Hitem3D 2.0: Multi-View Guided Native 3D Texture Generation
This addresses texture quality issues in 3D generation for applications like computer graphics and virtual reality, representing an incremental improvement over prior methods.
The paper tackled the problem of incomplete texture coverage, cross-view inconsistency, and misalignment in 3D texture generation by proposing Hitem3D 2.0, a multi-view guided native 3D texture generation framework, and demonstrated that it outperforms existing methods in texture detail, fidelity, consistency, coherence, and alignment.

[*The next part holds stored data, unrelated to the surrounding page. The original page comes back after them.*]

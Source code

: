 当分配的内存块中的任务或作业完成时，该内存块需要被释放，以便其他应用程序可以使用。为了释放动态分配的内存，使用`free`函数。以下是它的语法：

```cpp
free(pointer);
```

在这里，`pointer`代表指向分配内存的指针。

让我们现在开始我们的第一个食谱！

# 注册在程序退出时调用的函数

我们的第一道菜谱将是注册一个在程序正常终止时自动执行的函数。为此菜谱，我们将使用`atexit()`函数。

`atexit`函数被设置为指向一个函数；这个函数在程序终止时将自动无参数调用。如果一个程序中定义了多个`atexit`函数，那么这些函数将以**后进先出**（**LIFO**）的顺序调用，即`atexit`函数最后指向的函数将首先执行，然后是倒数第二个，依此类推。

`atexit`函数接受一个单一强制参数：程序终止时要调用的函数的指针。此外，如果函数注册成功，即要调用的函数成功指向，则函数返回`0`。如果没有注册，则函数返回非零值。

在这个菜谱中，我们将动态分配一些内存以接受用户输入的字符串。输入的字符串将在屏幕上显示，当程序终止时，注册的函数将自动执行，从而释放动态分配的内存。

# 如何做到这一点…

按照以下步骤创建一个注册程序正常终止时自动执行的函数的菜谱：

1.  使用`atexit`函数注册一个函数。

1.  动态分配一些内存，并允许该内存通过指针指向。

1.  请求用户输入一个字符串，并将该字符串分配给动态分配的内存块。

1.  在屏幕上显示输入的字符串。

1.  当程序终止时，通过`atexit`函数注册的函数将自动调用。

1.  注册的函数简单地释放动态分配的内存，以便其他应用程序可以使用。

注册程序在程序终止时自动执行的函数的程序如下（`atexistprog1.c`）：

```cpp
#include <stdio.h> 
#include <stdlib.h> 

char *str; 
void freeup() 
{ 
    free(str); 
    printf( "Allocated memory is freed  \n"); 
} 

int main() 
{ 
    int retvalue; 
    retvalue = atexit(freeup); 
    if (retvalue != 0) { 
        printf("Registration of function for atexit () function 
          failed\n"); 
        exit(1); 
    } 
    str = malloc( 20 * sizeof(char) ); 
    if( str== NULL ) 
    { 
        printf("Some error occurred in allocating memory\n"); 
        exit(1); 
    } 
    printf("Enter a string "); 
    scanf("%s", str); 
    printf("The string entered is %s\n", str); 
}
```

Although recent advances have improved the quality of 3D texture generation, existing methods still struggle with incomplete texture coverage, cross-view inconsistency, and misalignment between geometry and texture. To address these limitations, we propose Hitem3D 2.0, a multi-view guided native 3D texture generation framework that enhances texture quality through the integration of 2D multi-view generation priors and native 3D texture representations. Hitem3D 2.0 comprises two key components: a multi-view synthesis framework and a native 3D texture generation model. The multi-view generation is built upon a pre-trained image editing backbone and incorporates plug-and-play modules that explicitly promote geometric alignment, cross-view consistency, and illumination uniformity, thereby enabling the synthesis of high-fidelity multi-view images. Conditioned on the generated views and 3D geometry, the native 3D texture generation model projects multi-view textures onto 3D surfaces while plausibly completing textures in unseen regions. Through the integration of multi-view consistency constraints with native 3D texture modeling, Hitem3D 2.0 significantly improves texture completeness, cross-view coherence, and geometric alignment. Experimental results demonstrate that Hitem3D 2.0 outperforms existing methods in terms of texture detail, fidelity, consistency, coherence, and alignment.